In regards to George Johnson’s letter to the editor, it would be helpful for him to have more background on how data on goat impacts were collected on the citizen science trip in late July (“Skeptical about goat impacts in La Sals,” Aug. 13-19, 2015 Moab Sun News).
The U.S. Forest Service (USFS) needs to quickly ascertain whether the new goats are impacting resources within the Mount Peale Resource Natural Area (RNA), because as soon as the exotic goats entered the RNA, that instantly put the Forest Service in violation of its own regulations. The USFS requested the help of Wild Utah Project to organize up to 20 volunteers so more ground could be covered in a short time, during a very short flowering season for a suite of rare alpine plants the USFS is tracking. The USFS trained volunteers in the use of the method, originally designed to detect impacts of humans in the RNA. Nearly 100 pre-selected sites (based on predicted occurrences of the rare plants) were visited during the assessment, where we systematically surveyed 0.1-hectare plots for the rare plants, and signs of any impacts to alpine plants or soils, whether the impacts are caused by mountain goats, humans or by elk (at lower elevations).

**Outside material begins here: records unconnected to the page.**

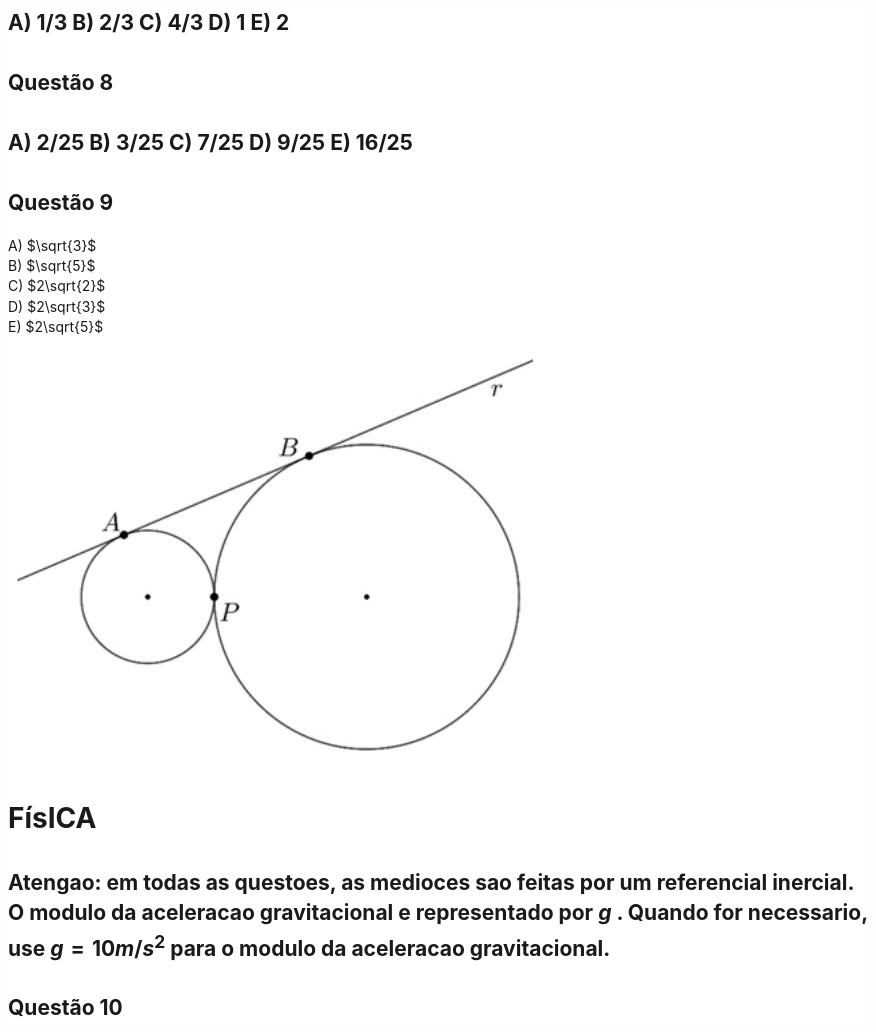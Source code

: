 A) 1/3 
B) 2/3 
C) 4/3 
D) 1 
E) 2
----
## Questão 8

A) 2/25 
B) 3/25 
C) 7/25 
D) 9/25 
E) 16/25
----
## Questão 9

A)  $\sqrt{3}$   
B)  $\sqrt{5}$   
C)  $2\sqrt{2}$   
D)  $2\sqrt{3}$   
E)  $2\sqrt{5}$

![](images/4b240d81567e5c64d2f93c70b550c4f0ecdb780da4d159b408e28cda11856a89.jpg)

# FísICA

Atengao: em todas as questoes, as medioces sao feitas por um referencial inercial. O modulo da aceleracao gravitacional e representado por  $g$  . Quando for necessario, use  $g = 10m / s^2$  para o modulo da aceleracao gravitacional.
----
## Questão 10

The data are still being summarized, but many sites had definitive signs of mountain goats co-occurring with impacts to soil, such as trailing and wallows, or impacts to alpine cushion plants from grazing or shearing by hooves.
Any other questions that Mr. Johnson has about the findings being “scientific or reliable” should be brought up with the U.S Forest Service. The data and photos will all be available to the public.
Allison Jones is the executive director of Wild Utah Project.